YOUR INSTRUCTIONS: Each line holding the string "pump" is to be copied from the data.

RECORD EXTRACTS:
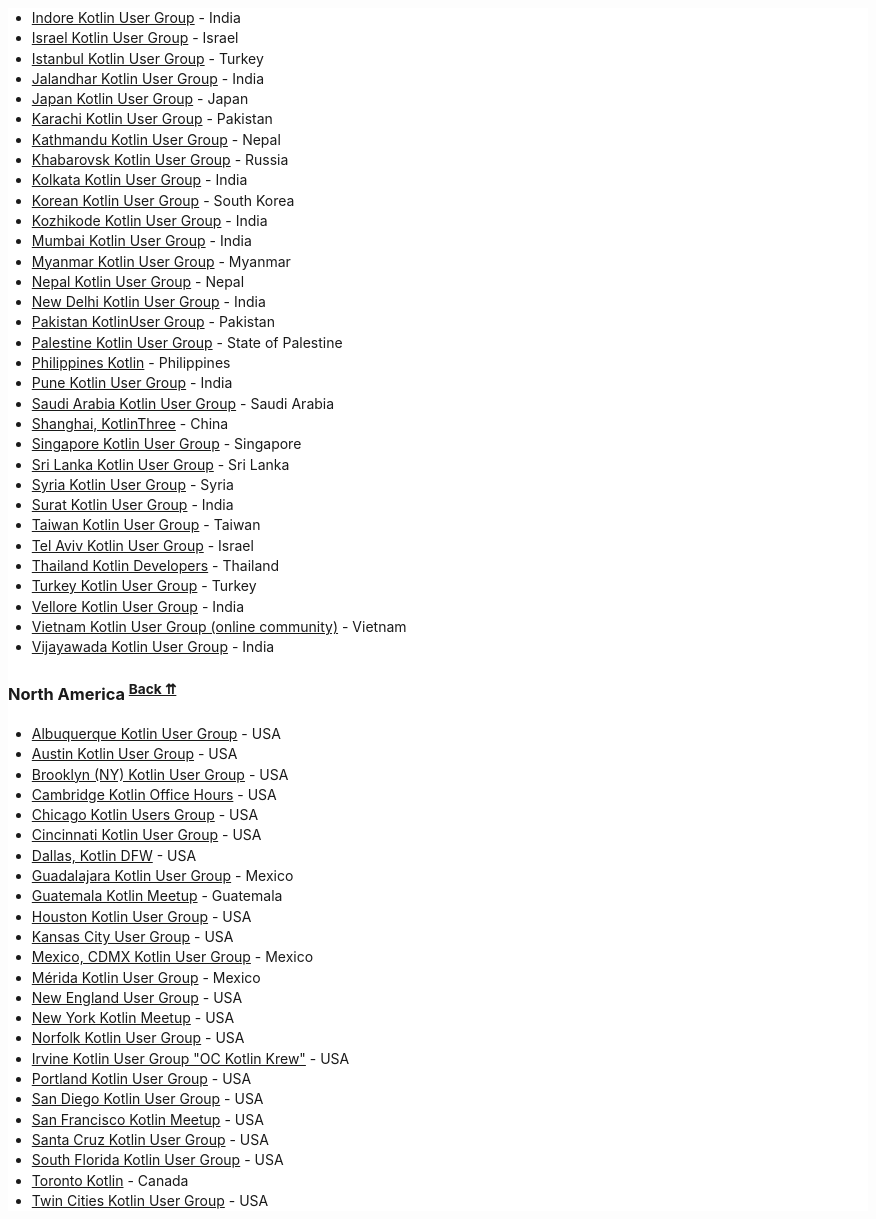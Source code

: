 * [Indore Kotlin User Group](https://www.meetup.com/kotlinindore/) - India
* [Israel Kotlin User Group](https://www.facebook.com/groups/107080706530829/) - Israel
* [Istanbul Kotlin User Group](https://www.meetup.com/Kotlin-%C4%B0stanbul/) - Turkey
* [Jalandhar Kotlin User Group](https://nvite.com/JalandharKotlin/13lv7v) - India
* [Japan Kotlin User Group](https://kotlin.connpass.com/) - Japan
* [Karachi Kotlin User Group](https://www.facebook.com/kotlinkarachi/) - Pakistan
* [Kathmandu Kotlin User Group](https://www.facebook.com/groups/100333660782830/) - Nepal
* [Khabarovsk Kotlin User Group](https://devdv.ru/projects/kug) - Russia
* [Kolkata Kotlin User Group](https://www.meetup.com/Kotlin-Kolkata-UG/) - India
* [Korean Kotlin User Group](http://kotlin.kr/) - South Korea
* [Kozhikode Kotlin User Group](https://www.facebook.com/kotlinusergroup/) - India
* [Mumbai Kotlin User Group](https://www.meetup.com/Kotlin-User-Group-Mumbai/) - India
* [Myanmar Kotlin User Group](https://www.facebook.com/groups/kotlinmyanmarusergroup/about/) - Myanmar
* [Nepal Kotlin User Group](https://www.facebook.com/groups/dnkotlin/) - Nepal
* [New Delhi Kotlin User Group](https://www.meetup.com/KotlinDelhi/) - India
* [Pakistan KotlinUser Group](https://www.facebook.com/groups/565405337181251/) - Pakistan
* [Palestine Kotlin User Group](https://www.facebook.com/groups/592717964582711/) - State of Palestine
* [Philippines Kotlin](https://www.facebook.com/groups/642901202586581/) - Philippines
* [Pune Kotlin User Group](https://www.facebook.com/groups/punekotlin) - India
* [Saudi Arabia Kotlin User Group](https://www.facebook.com/KotlinArabia) - Saudi Arabia
* [Shanghai, KotlinThree](http://kotlinthree.github.io/) - China
* [Singapore Kotlin User Group](https://www.meetup.com/Singapore-Kotlin-User-group/) - Singapore
* [Sri Lanka Kotlin User Group](https://www.facebook.com/KotlinSrilanka/) - Sri Lanka
* [Syria Kotlin User Group](https://www.facebook.com/KotlinSyria/) - Syria
* [Surat Kotlin User Group](https://web.facebook.com/kotlinsurat) - India
* [Taiwan Kotlin User Group](https://wetogether.co/kotlin-tw) - Taiwan
* [Tel Aviv Kotlin User Group](https://www.meetup.com/KotlinTLV/) - Israel
* [Thailand Kotlin Developers](https://www.facebook.com/groups/872547279487598/) - Thailand
* [Turkey Kotlin User Group](http://kotlinveandroid.com/) - Turkey
* [Vellore Kotlin User Group](https://www.facebook.com/kotlinvellore) - India
* [Vietnam Kotlin User Group (online community)](https://vnkotlin.com) - Vietnam
* [Vijayawada Kotlin User Group](https://www.facebook.com/KotlinVijayawada/) - India

### <a name="kotlin-user-groups-north-america"></a>North America <sup>[Back ⇈](#kotlin-user-groups-north-america-subcategory)</sup>
* [Albuquerque Kotlin User Group](https://www.meetup.com/Kotlin-ABQ/) - USA
* [Austin Kotlin User Group](https://www.meetup.com/Austin-Kotlin-Meetup/) - USA
* [Brooklyn (NY) Kotlin User Group](https://www.meetup.com/Brooklyn-Kotlin/) - USA
* [Cambridge Kotlin Office Hours](https://www.meetup.com/kotlin-office-hours/) - USA
* [Chicago Kotlin Users Group](http://www.meetup.com/Chicago-Kotlin/) - USA
* [Cincinnati Kotlin User Group](https://www.meetup.com/Cincinnati-Kotlin/) - USA
* [Dallas, Kotlin DFW](https://www.meetup.com/Kotlin-DFW/) - USA
* [Guadalajara Kotlin User Group](https://www.meetup.com/es/Kotlin-User-Group-GDL/) - Mexico
* [Guatemala Kotlin Meetup](https://www.meetup.com/Guatemala-Kotlin-Meetup/) - Guatemala
* [Houston Kotlin User Group](https://www.hccug.org/) - USA
* [Kansas City User Group](https://www.meetup.com/Kansas-City-Kotlin-User-Group/) - USA
* [Mexico, CDMX Kotlin User Group](https://www.meetup.com/es-ES/Kotlin-Nights-CDMX/) - Mexico
* [Mérida Kotlin User Group](https://www.meetup.com/Merida-Kotlin-User-Group/) - Mexico
* [New England User Group](https://www.meetup.com/New-England-Kotlin-Users-Group/) - USA
* [New York Kotlin Meetup](http://www.meetup.com/New-York-Kotlin-Meetup/) - USA
* [Norfolk Kotlin User Group](mailto:robert.chrzanowski@gmail.com) - USA
* [Irvine Kotlin User Group "OC Kotlin Krew"](https://www.meetup.com/OCKotlinKrew/) - USA
* [Portland Kotlin User Group](https://www.meetup.com/Kotlin-Portland-User-Group/) - USA
* [San Diego Kotlin User Group](https://www.meetup.com/sd-kotlin/) - USA
* [San Francisco Kotlin Meetup](https://www.meetup.com/San-Francisco-Kotlin-Meetup/) - USA
* [Santa Cruz Kotlin User Group](https://www.meetup.com/Santa-Cruz-Kotlin-User-Group/events/245895831/) - USA
* [South Florida Kotlin User Group](https://www.meetup.com/Kotlin-South-Florida-Users-Group/) - USA
* [Toronto Kotlin](https://www.meetup.com/Kotlin-Toronto/events/235740293/) - Canada
* [Twin Cities Kotlin User Group](https://www.meetup.com/Twin-Cities-Kotlin-User-Group/) - USA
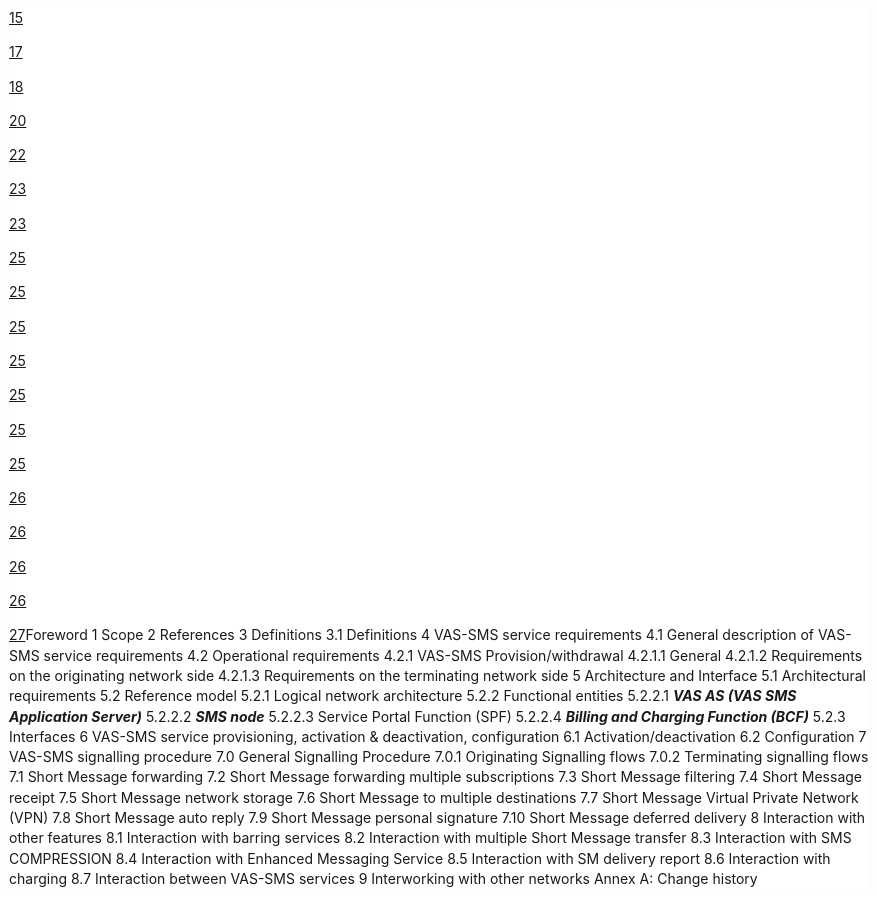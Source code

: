 [15](#short-message-forwarding-multiple-subscriptions)

[17](#short-message-filtering)

[18](#short-message-receipt)

[20](#short-message-network-storage)

[22](#short-message-to-multiple-destinations)

[23](#short-message-virtual-private-network-vpn)

[23](#short-message-auto-reply)

[25](#short-message-personal-signature)

[25](#short-message-deferred-delivery)

[25](#interaction-with-other-features)

[25](#interaction-with-barring-services)

[25](#interaction-with-multiple-short-message-transfer)

[25](#interaction-with-sms-compression)

[25](#interaction-with-enhanced-messaging-service)

[26](#interaction-with-sm-delivery-report)

[26](#interaction-with-charging)

[26](#interaction-between-vas-sms-services)

[26](#interworking-with-other-networks)

[27](#annex-a-change-history)Foreword 1 Scope 2 References 3 Definitions
3.1 Definitions 4 VAS-SMS service requirements 4.1 General description
of VAS-SMS service requirements 4.2 Operational requirements 4.2.1
VAS-SMS Provision/withdrawal 4.2.1.1 General 4.2.1.2 Requirements on the
originating network side 4.2.1.3 Requirements on the terminating network
side 5 Architecture and Interface 5.1 Architectural requirements 5.2
Reference model 5.2.1 Logical network architecture 5.2.2 Functional
entities 5.2.2.1 ***VAS AS (VAS SMS Application Server)*** 5.2.2.2
***SMS node*** 5.2.2.3 Service Portal Function (SPF) 5.2.2.4 ***Billing
and Charging Function (BCF)*** 5.2.3 Interfaces 6 VAS-SMS service
provisioning, activation & deactivation, configuration 6.1
Activation/deactivation 6.2 Configuration 7 VAS-SMS signalling procedure
7.0 General Signalling Procedure 7.0.1 Originating Signalling flows
7.0.2 Terminating signalling flows 7.1 Short Message forwarding 7.2
Short Message forwarding multiple subscriptions 7.3 Short Message
filtering 7.4 Short Message receipt 7.5 Short Message network storage
7.6 Short Message to multiple destinations 7.7 Short Message Virtual
Private Network (VPN) 7.8 Short Message auto reply 7.9 Short Message
personal signature 7.10 Short Message deferred delivery 8 Interaction
with other features 8.1 Interaction with barring services 8.2
Interaction with multiple Short Message transfer 8.3 Interaction with
SMS COMPRESSION 8.4 Interaction with Enhanced Messaging Service 8.5
Interaction with SM delivery report 8.6 Interaction with charging 8.7
Interaction between VAS-SMS services 9 Interworking with other networks
Annex A: Change history
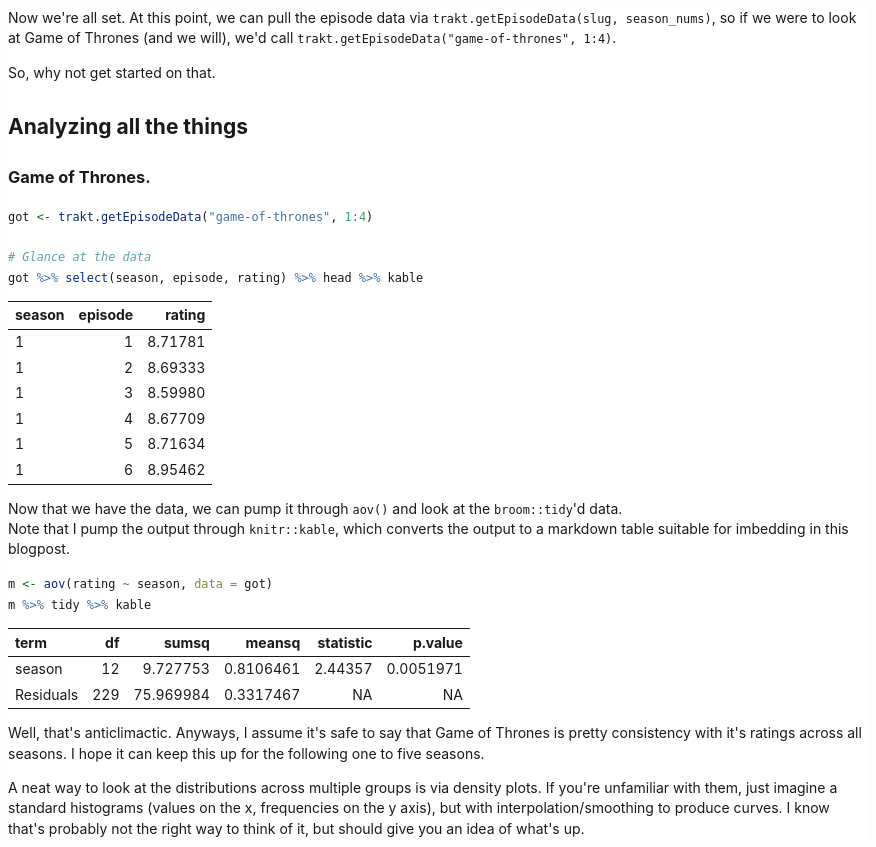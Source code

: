 Now we're all set. At this point, we can pull the episode data via `trakt.getEpisodeData(slug, season_nums)`, so if we were to look at Game of Thrones (and we will), we'd call `trakt.getEpisodeData("game-of-thrones", 1:4)`.  

So, why not get started on that.

## Analyzing all the things

### Game of Thrones. 


```r
got <- trakt.getEpisodeData("game-of-thrones", 1:4)

# Glance at the data
got %>% select(season, episode, rating) %>% head %>% kable
```



|season | episode|  rating|
|:------|-------:|-------:|
|1      |       1| 8.71781|
|1      |       2| 8.69333|
|1      |       3| 8.59980|
|1      |       4| 8.67709|
|1      |       5| 8.71634|
|1      |       6| 8.95462|

Now that we have the data, we can pump it through `aov()` and look at the `broom::tidy`'d data.  
Note that I pump the output through `knitr::kable`, which converts the output to a markdown table suitable for imbedding in this blogpost.


```r
m <- aov(rating ~ season, data = got) 
m %>% tidy %>% kable
```



|term        |  df|     sumsq|    meansq| statistic|   p.value|
|:-----------|---:|---------:|---------:|---------:|---------:|
|season      |  12|  9.727753| 0.8106461|   2.44357| 0.0051971|
|Residuals   | 229| 75.969984| 0.3317467|        NA|        NA|

Well, that's anticlimactic. Anyways, I assume it's safe to say that Game of Thrones is pretty consistency with it's ratings across all seasons. I hope it can keep this up for the following one to five seasons.

A neat way to look at the distributions across multiple groups is via density plots. If you're unfamiliar with them, just imagine a standard histograms (values on the x, frequencies on the y axis), but with interpolation/smoothing to produce curves. I know that's probably not the right way to think of it, but should give you an idea of what's up.
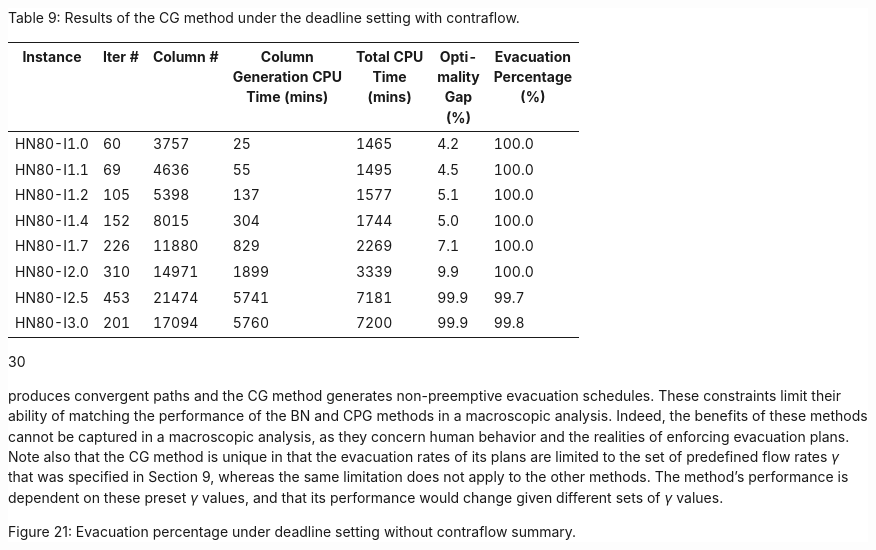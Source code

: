 
Table 9: Results of the CG method under the deadline setting with contraflow.













|Instance|Iter #|Column #|Column<br>Generation CPU<br>Time (mins)|Total CPU<br>Time<br>(mins)|Opti-<br>mality<br>Gap<br>(%)|Evacuation<br>Percentage<br>(%)|
|---|---|---|---|---|---|---|
|HN80-I1.0|60|3757|25|1465|4.2|100.0|
|HN80-I1.1|69|4636|55|1495|4.5|100.0|
|HN80-I1.2|105|5398|137|1577|5.1|100.0|
|HN80-I1.4|152|8015|304|1744|5.0|100.0|
|HN80-I1.7|226|11880|829|2269|7.1|100.0|
|HN80-I2.0|310|14971|1899|3339|9.9|100.0|
|HN80-I2.5|453|21474|5741|7181|99.9|99.7|
|HN80-I3.0|201|17094|5760|7200|99.9|99.8|


30


produces convergent paths and the CG method generates non-preemptive evacuation schedules. These
constraints limit their ability of matching the performance of the BN and CPG methods in a macroscopic
analysis. Indeed, the benefits of these methods cannot be captured in a macroscopic analysis, as they concern
human behavior and the realities of enforcing evacuation plans. Note also that the CG method is unique in
that the evacuation rates of its plans are limited to the set of predefined flow rates _γ_ that was specified in
Section 9, whereas the same limitation does not apply to the other methods. The method’s performance is
dependent on these preset _γ_ values, and that its performance would change given different sets of _γ_ values.









Figure 21: Evacuation percentage under deadline setting without contraflow summary.








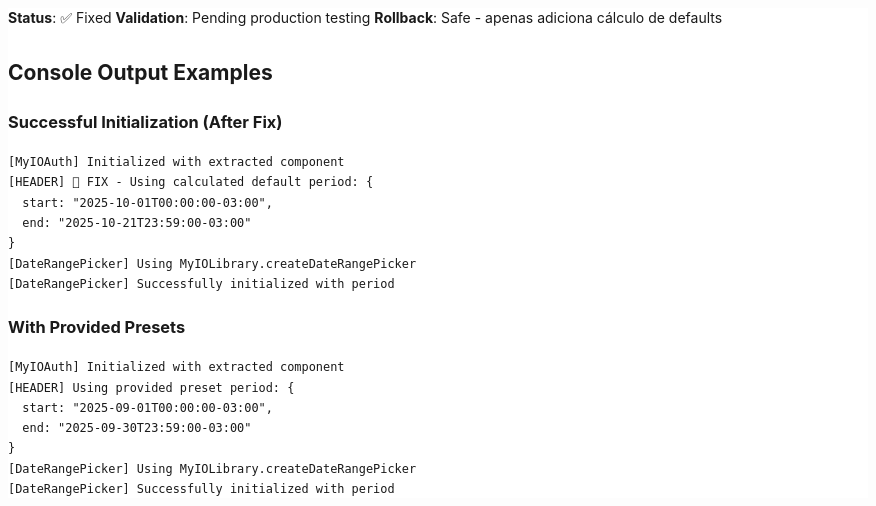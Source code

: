 **Status**: ✅ Fixed
**Validation**: Pending production testing
**Rollback**: Safe - apenas adiciona cálculo de defaults

## Console Output Examples

### Successful Initialization (After Fix)
```
[MyIOAuth] Initialized with extracted component
[HEADER] 🔧 FIX - Using calculated default period: {
  start: "2025-10-01T00:00:00-03:00",
  end: "2025-10-21T23:59:00-03:00"
}
[DateRangePicker] Using MyIOLibrary.createDateRangePicker
[DateRangePicker] Successfully initialized with period
```

### With Provided Presets
```
[MyIOAuth] Initialized with extracted component
[HEADER] Using provided preset period: {
  start: "2025-09-01T00:00:00-03:00",
  end: "2025-09-30T23:59:00-03:00"
}
[DateRangePicker] Using MyIOLibrary.createDateRangePicker
[DateRangePicker] Successfully initialized with period
```
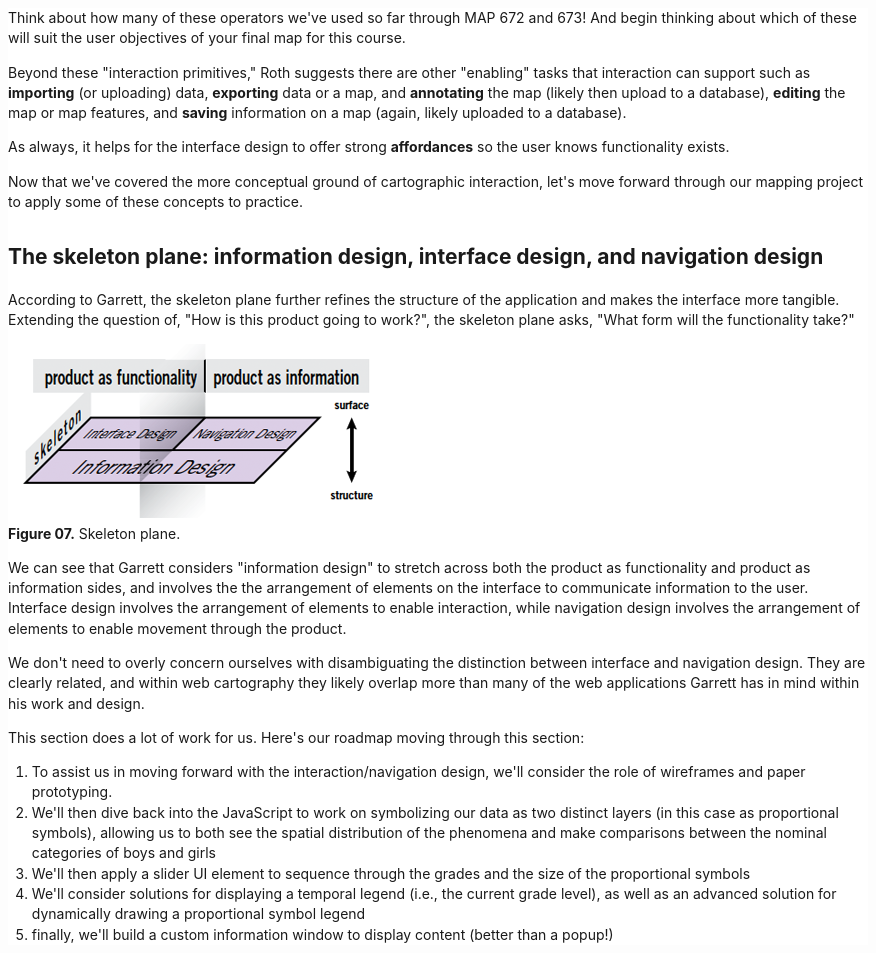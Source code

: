 Think about how many of these operators we've used so far through MAP 672 and 673! And begin thinking about which of these will suit the user objectives of your final map for this course.

Beyond these "interaction primitives," Roth suggests there are other "enabling" tasks that interaction can support such as **importing** (or uploading) data, **exporting** data or a map, and **annotating** the map (likely then upload to a database), **editing** the map or map features, and **saving** information on a map (again, likely uploaded to a database).

As always, it helps for the interface design to offer strong **affordances** so the user knows functionality exists.

Now that we've covered the more conceptual ground of cartographic interaction, let's move forward through our mapping project to apply some of these concepts to practice.

## The skeleton plane: information design, interface design, and navigation design

According to Garrett, the skeleton plane further refines the structure of the application and makes the interface more tangible. Extending the question of, "How is this product going to work?", the skeleton plane asks, "What form will the functionality take?"

![Skeleton plane](lesson-05-graphics/skeleton-plane.png)  
**Figure 07.** Skeleton plane.

We can see that Garrett considers "information design" to stretch across both the product as functionality and product as information sides, and involves the the arrangement of elements on the interface to communicate information to the user. Interface design involves the arrangement of elements to enable interaction, while navigation design involves the arrangement of elements to enable movement through the product.

We don't need to overly concern ourselves with disambiguating the distinction between interface and navigation design. They are clearly related, and within web cartography they likely overlap more than many of the web applications Garrett has in mind within his work and design.

This section does a lot of work for us. Here's our roadmap moving through this section: 

1. To assist us in moving forward with the interaction/navigation design, we'll  consider the role of wireframes and paper prototyping.
2. We'll then dive back into the JavaScript to work on symbolizing our data as two distinct layers (in this case as proportional symbols), allowing us to both see the spatial distribution of the phenomena and make comparisons between the nominal categories of boys and girls
3. We'll then apply a slider UI element to sequence through the grades and the size of the proportional symbols
4. We'll consider solutions for displaying a temporal legend (i.e., the current grade level), as well as an advanced solution for dynamically drawing a proportional symbol legend
5. finally, we'll build a custom information window to display content (better than a popup!)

SOLUTION FOR THIS TASK:
Now that we have the data, we can pump it through `aov()` and look at the `broom::tidy`'d data.  
Note that I pump the output through `knitr::kable`, which converts the output to a markdown table suitable for imbedding in this blogpost.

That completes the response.